Dann las Adler das beigeheftete Blatt mit den Daten über Hrubeks Körpergröße, Gewicht und Blutwerte und den Messergebnissen der physischen und psychischen Belastbarkeitstests. Er verzog keine Miene, obwohl sein Herz ein paar Takte schneller schlug, als ihm klar wurde, dass dieser verdammte Kerl eine mörderische Bestie war, Gott im Himmel.

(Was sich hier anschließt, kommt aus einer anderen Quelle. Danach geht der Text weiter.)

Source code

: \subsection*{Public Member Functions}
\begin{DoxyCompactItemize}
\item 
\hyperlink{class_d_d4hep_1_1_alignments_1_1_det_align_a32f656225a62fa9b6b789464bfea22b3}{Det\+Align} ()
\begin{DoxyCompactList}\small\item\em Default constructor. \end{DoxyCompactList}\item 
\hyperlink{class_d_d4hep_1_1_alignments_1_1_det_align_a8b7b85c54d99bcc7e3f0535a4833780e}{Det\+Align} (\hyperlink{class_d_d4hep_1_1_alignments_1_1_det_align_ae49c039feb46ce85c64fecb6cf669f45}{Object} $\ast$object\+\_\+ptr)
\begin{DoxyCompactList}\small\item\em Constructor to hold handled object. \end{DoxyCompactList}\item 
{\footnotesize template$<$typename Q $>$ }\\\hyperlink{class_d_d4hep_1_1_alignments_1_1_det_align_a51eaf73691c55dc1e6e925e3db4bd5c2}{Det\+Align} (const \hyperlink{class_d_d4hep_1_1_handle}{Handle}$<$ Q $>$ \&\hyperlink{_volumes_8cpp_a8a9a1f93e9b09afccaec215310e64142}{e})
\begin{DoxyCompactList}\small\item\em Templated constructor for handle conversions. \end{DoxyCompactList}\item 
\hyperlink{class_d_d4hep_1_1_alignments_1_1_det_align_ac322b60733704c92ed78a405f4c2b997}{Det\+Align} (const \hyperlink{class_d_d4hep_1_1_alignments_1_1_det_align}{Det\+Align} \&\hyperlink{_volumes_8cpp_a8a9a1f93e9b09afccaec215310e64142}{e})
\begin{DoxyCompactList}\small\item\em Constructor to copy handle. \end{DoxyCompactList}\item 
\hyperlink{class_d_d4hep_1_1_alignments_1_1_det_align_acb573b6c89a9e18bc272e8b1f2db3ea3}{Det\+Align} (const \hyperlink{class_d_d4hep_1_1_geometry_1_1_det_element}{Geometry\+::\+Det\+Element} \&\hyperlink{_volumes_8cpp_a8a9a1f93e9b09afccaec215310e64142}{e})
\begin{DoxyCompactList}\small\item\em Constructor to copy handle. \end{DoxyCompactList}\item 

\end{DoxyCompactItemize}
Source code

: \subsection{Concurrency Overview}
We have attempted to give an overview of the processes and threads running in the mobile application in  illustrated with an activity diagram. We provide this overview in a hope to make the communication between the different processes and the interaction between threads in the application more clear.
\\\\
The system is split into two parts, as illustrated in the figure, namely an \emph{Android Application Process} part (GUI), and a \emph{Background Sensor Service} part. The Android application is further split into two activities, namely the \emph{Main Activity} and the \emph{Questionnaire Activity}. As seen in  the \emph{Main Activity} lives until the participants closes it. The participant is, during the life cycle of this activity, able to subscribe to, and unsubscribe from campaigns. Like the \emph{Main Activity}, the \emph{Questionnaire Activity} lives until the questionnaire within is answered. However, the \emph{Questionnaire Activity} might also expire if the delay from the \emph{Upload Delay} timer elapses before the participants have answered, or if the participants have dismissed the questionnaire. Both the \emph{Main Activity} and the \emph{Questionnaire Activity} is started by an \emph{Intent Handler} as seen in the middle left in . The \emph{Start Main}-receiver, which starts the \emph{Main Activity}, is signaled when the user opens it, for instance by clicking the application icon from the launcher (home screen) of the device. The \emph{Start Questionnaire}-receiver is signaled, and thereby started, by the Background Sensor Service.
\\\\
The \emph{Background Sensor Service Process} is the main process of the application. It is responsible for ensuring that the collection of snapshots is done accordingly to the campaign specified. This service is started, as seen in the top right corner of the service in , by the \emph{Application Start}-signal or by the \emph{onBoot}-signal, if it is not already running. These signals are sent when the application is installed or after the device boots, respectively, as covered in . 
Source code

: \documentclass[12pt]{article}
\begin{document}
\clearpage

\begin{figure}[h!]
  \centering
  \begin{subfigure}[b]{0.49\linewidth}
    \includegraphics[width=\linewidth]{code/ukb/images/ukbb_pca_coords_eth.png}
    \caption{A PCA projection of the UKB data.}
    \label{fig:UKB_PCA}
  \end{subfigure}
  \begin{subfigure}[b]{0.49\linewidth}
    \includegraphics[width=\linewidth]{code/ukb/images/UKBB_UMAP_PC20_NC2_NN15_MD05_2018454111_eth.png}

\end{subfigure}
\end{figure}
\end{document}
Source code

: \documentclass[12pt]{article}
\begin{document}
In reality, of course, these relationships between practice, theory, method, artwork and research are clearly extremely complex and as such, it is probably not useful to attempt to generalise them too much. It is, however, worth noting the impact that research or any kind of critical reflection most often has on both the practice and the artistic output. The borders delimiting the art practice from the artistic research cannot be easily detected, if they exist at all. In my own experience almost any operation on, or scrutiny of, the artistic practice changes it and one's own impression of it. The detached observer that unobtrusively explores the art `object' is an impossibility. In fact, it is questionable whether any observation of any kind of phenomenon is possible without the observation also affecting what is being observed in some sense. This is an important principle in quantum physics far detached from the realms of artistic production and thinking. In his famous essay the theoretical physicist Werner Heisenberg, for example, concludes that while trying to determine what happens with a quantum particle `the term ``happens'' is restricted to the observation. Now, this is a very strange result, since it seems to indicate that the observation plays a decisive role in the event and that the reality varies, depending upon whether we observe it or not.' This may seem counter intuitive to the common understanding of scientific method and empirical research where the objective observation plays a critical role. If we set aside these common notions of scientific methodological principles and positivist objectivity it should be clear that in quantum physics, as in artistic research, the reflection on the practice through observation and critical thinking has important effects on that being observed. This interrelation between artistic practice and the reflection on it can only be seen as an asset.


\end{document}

»Derzeit ruhig gestellt durch chlorpromazine Hydrochloride«, las er vor, »dreitausendzweihundert Milligramm pro Tag, in mehreren Dosen … Ist das ernst gemeint, Peter?«

»Ich fürchte, ja. Drei Gramm Thorazin.«

»Scheiße«, murmelte Adler.

»Äh …« Der Assistenzarzt kippte nach vorn und stemmte die Daumen so heftig auf einen Bücherstapel, dass das Fleisch unter den Nägeln rot anlief. »Dazu wäre allerdings anzumerken …«

»Raus damit. Ohne Umschweife.«

»Er hat die Medizin in die Backentasche geschoben.«

Adler spürte, wie ein Hitzeschwall über sein Gesicht zog. Seine Stimme war nur noch ein heiseres Flüstern, als er sagte: »Weiter. Erzählen Sie, was los war.«

»Es war ein Film.«

»Ein Film?«

Grimes schlug klickend die lange nicht mehr geschnittenen Daumennägel aneinander. »Ein Abenteuerfilm. Und der Held hat so getan, als nähme er Drogen …«

»Sie meinen, bei uns im Freizeitraum? Worauf wollen Sie eigentlich raus?«

»Wie gesagt, ein Abenteuerfilm. Aber er hat das Zeug nicht wirklich geschluckt. Die Pillen, meine ich. Er hat so getan, als würde er sie nehmen, aber er hat sie in der Backentasche versteckt und später ausgespuckt. Ich glaube, es war Harrison Ford. Äh – der Hauptdarsteller. Eine Menge Patienten haben es danach ein paar Tage lang genauso gemacht. Ich nehme an, bei Hrubek hat keiner damit gerechnet, dass er so was überhaupt gedanklich umsetzen kann. Darum hat das bei ihm niemand kontrolliert. Vielleicht war der Hauptdarsteller auch Nick Nolte.«

Adler atmete langsam aus. »Wie lange hat er sein Zuckerchen nicht genommen?«

»Vier Tage. Oder, sagen wir, fünf.«

Adler dachte nach. Sein Gedächtnis war geordnet wie ein medizinisches Handbuch, im Geiste schlug er das Kapitel Psychopharmaka auf. Psychotisches Verhalten wird bei Schizophrenie durch die Verabreichung antipsychotischer Medikamente kontrolliert. Physische Nebenwirkungen, wie etwa bei Narkotika, waren bei Thorazin nicht zu befürchten. Aber wenn der Stoff dem Körper vorenthalten wurde, musste Hrubek Wirkung zeigen. Übelkeit, Schwindelgefühle, Schweißausbrüche und gesteigerte Nervosität. Und solche Erscheinungen waren Vorboten eines mit großer Wahrscheinlichkeit zu erwartenden Anfalls von Panik.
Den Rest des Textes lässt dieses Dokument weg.